China is home to the world’s largest LGBTQ+ population (lesbian, gay, bisexual, transgender, and queer). Until recently, the existence and support for LGBTQ+ were an invisible and hidden conversation in Chinese society. Although legal persecution was repealed in 1997, discrimination and state censorship against LGBTQ+ peoples still exists.
While not directly prohibiting LGBTQ-related programmes, the State Administration of Press, Publication, Radio, Film and Television of China censors them and cuts out scenes that depict anything diverging from heterosexuality. The latest Chinese version of the American sitcom, FRIENDS, for example; storylines, and even complete characters were edited out. The same censorship is applied on anything on the internet, making it hard for anyone to access or talk openly about LGBTQ+ topics.

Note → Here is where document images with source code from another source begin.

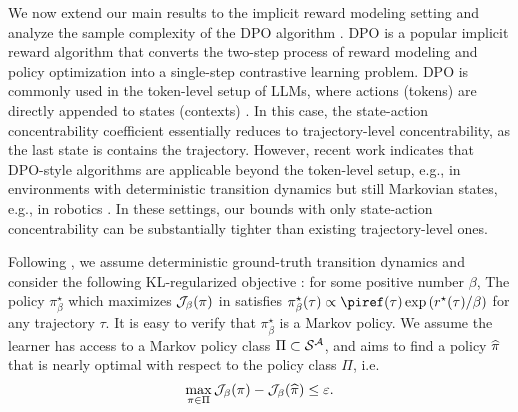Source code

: \documentclass{article}
\newcommand{\arxiv}[1]{\iftoggle{icml}{}{#1}}
\newcommand{\icml}[1]{\iftoggle{icml}{#1}{}}
\begin{document}
We now extend our main results to the implicit reward modeling setting and analyze the sample complexity of the DPO algorithm \citep{rafailov2023direct}. DPO is a popular implicit reward algorithm that converts the two-step process of reward modeling and policy optimization into a single-step contrastive learning problem. DPO is commonly used in the token-level setup of LLMs, where actions (tokens) are directly appended to states (contexts) \citep{rafailov2023direct,rafailov2024r}. In this case, the state-action concentrability coefficient essentially reduces to trajectory-level concentrability, as the last state is contains the trajectory.
However, recent work indicates that DPO-style algorithms are  applicable beyond the token-level setup, e.g., in environments with deterministic transition dynamics but still Markovian states, e.g., in robotics \citep{hejna2023contrastive,xie2024exploratory}. In these settings, our bounds with only state-action concentrability can be substantially tighter than existing trajectory-level ones.


Following \citet{xie2024exploratory}, we assume deterministic ground-truth transition dynamics and consider the following KL-regularized objective \citep{xiong2023gibbs, ye2024theoretical,xie2024exploratory}: for some positive number $\beta$,
\arxiv{
\begin{equation}\label{eq: def-J-beta}
    \Jbeta(\pi) \coloneqq J(\pi) - \beta\KL(\pi(\tau)\ \|\ \piref(\tau)) = \EE_{\tau\sim \pi}\left[r^\star(\tau) - \beta\log\frac{\pi(\tau)}{\piref(\tau)}\right].
\end{equation}
}
\icml{
\begin{equation}\label{eq: def-J-beta}
\begin{aligned}
    \Jbeta(\pi) \coloneqq &~ J_{r}(\pi) - \beta\KL(\pi(\tau)\ \|\ \piref(\tau))\\
    = &~ \EE_{\tau\sim \pi}\left[r(\tau) - \beta\log\frac{\pi(\tau)}{\piref(\tau)}\right].
\end{aligned}
\end{equation}
}
The policy $\pi_\beta^\star$ which maximizes $\mathcal{J}_\beta(\pi)$ in  satisfies $\pi_\beta^\star(\tau)\propto \piref(\tau)\exp\left(r^\star(\tau) / \beta\right)$ for any trajectory $\tau$. It is easy to verify that $\pi_\beta^\star$ is a Markov policy. We assume the learner has access to a Markov policy class $\Pi\subset \mathcal{S}^{\mathcal{A}}$, and aims to find a policy $\widehat{\pi}$ that is nearly optimal with respect to the policy class $\Pi$, i.e.
$$\max_{\pi\in \Pi} \mathcal{J}_\beta(\pi) - \mathcal{J}_\beta(\widehat{\pi})\le \varepsilon.$$
\end{document}
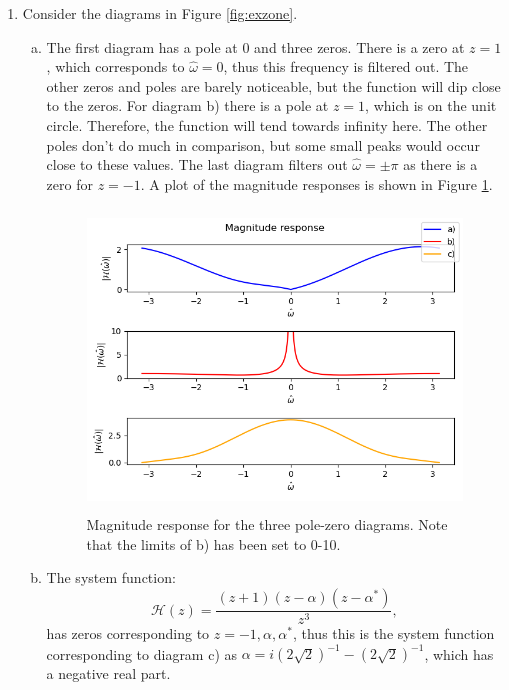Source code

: \begin{enumerate}
    \item Consider the diagrams in Figure \ref{fig:exzone}.
          \begin{enumerate}[a)]
              \item The first diagram has a pole at $0$ and three zeros.
                    There is a zero at $z=1$, which corresponds to $\hat{\omega}=0$, thus this frequency is filtered out.
                    The other zeros and poles are barely noticeable, but the function will dip close to the zeros.
                    For diagram b) there is a pole at $z=1$, which is on the unit circle.
                    Therefore, the function will tend towards infinity here. The other poles don't do much in comparison,
                    but some small peaks would occur close to these values.
                    The last diagram filters out $\hat{\omega}=\pm\pi$ as there is a zero for $z=-1$.
                    A plot of the magnitude responses is shown in Figure \ref{fig:mag_res_diag}.

                    \begin{figure}
                        \centering
                        \includegraphics[width=10.5cm, height=8.0cm]{ch19/figures/magn_resp_diag.png}
                        \caption{Magnitude response for the three pole-zero diagrams. Note that the limits of b) has been set to 0-10.}
                        \label{fig:mag_res_diag}
                    \end{figure}

              \item The system function:
                    \[\mathcal{H}(z)=\frac{(z + 1)(z - \alpha)(z - \alpha^{*})}{z^{3}},\]
                    has zeros corresponding to $z = -1,\alpha,\alpha^{*}$, thus this is the system function
                    corresponding to diagram c) as $\alpha = i(2\sqrt{2})^{-1} - (2\sqrt{2})^{-1}$, which has a negative real part.


\end{enumerate}
\end{enumerate}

When you search the term 酷儿 (Queer) on the Chinese Wikipedia, there is only a short paragraph description on how the word is synonymous with “weird and different from the usual”, but no information on the history or specific social context of the term (as it is with the English Wikipedia). In fact there is a popular brand of non-carbonated beverages in China called 酷儿 (Kuer or Qoo) that has more information on Wikipedia and has nothing to do with LGBTQ+ culture.
This naive 酷儿 Qoo brings to light the restrictions and suppression that LGBTQ+ people are fighting for. We exist, and that’s not political, it’s factual.